• ASSIGNMENT
Copy every line of the data that includes the string "textit".

══════

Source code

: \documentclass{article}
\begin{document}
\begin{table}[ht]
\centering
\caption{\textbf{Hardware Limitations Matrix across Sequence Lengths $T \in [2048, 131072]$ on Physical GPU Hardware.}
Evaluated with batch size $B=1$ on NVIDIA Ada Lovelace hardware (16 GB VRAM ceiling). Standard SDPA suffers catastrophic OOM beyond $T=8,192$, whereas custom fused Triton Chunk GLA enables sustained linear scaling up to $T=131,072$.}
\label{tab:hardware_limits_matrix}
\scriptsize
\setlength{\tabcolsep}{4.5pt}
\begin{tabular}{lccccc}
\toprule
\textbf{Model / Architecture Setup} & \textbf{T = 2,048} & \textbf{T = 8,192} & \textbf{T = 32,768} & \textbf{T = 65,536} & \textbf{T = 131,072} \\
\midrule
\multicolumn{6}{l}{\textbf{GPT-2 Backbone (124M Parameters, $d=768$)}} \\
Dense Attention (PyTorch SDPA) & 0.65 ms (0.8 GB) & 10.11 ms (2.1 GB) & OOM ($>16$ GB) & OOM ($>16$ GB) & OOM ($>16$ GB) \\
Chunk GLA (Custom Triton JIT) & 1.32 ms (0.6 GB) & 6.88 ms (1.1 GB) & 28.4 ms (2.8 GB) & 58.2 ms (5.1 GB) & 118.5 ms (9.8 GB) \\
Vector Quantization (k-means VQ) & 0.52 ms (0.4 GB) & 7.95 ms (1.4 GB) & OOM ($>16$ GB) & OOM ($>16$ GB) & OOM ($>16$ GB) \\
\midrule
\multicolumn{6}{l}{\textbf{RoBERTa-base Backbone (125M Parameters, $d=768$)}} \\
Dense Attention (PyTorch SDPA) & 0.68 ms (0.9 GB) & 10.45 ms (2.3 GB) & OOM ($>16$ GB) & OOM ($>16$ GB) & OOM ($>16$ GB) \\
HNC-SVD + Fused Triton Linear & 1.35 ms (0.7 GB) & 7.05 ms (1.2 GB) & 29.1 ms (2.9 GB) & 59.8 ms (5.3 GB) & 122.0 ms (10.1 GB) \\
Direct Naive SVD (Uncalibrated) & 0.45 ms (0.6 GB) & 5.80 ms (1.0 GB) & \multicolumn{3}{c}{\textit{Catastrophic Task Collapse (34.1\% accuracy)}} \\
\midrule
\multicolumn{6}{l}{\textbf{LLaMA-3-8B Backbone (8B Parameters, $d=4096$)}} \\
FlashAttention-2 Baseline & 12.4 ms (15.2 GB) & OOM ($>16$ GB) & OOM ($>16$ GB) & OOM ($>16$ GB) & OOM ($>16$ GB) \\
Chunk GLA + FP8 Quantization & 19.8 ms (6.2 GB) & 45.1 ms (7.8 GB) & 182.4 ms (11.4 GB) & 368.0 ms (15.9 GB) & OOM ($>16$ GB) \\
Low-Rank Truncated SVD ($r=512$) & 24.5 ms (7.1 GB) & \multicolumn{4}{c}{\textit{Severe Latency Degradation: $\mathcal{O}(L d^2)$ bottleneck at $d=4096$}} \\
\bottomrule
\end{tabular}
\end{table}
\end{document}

══════

• TASK RESULT
Direct Naive SVD (Uncalibrated) & 0.45 ms (0.6 GB) & 5.80 ms (1.0 GB) & \multicolumn{3}{c}{\textit{Catastrophic Task Collapse (34.1\% accuracy)}} \\
Low-Rank Truncated SVD ($r=512$) & 24.5 ms (7.1 GB) & \multicolumn{4}{c}{\textit{Severe Latency Degradation: $\mathcal{O}(L d^2)$ bottleneck at $d=4096$}} \\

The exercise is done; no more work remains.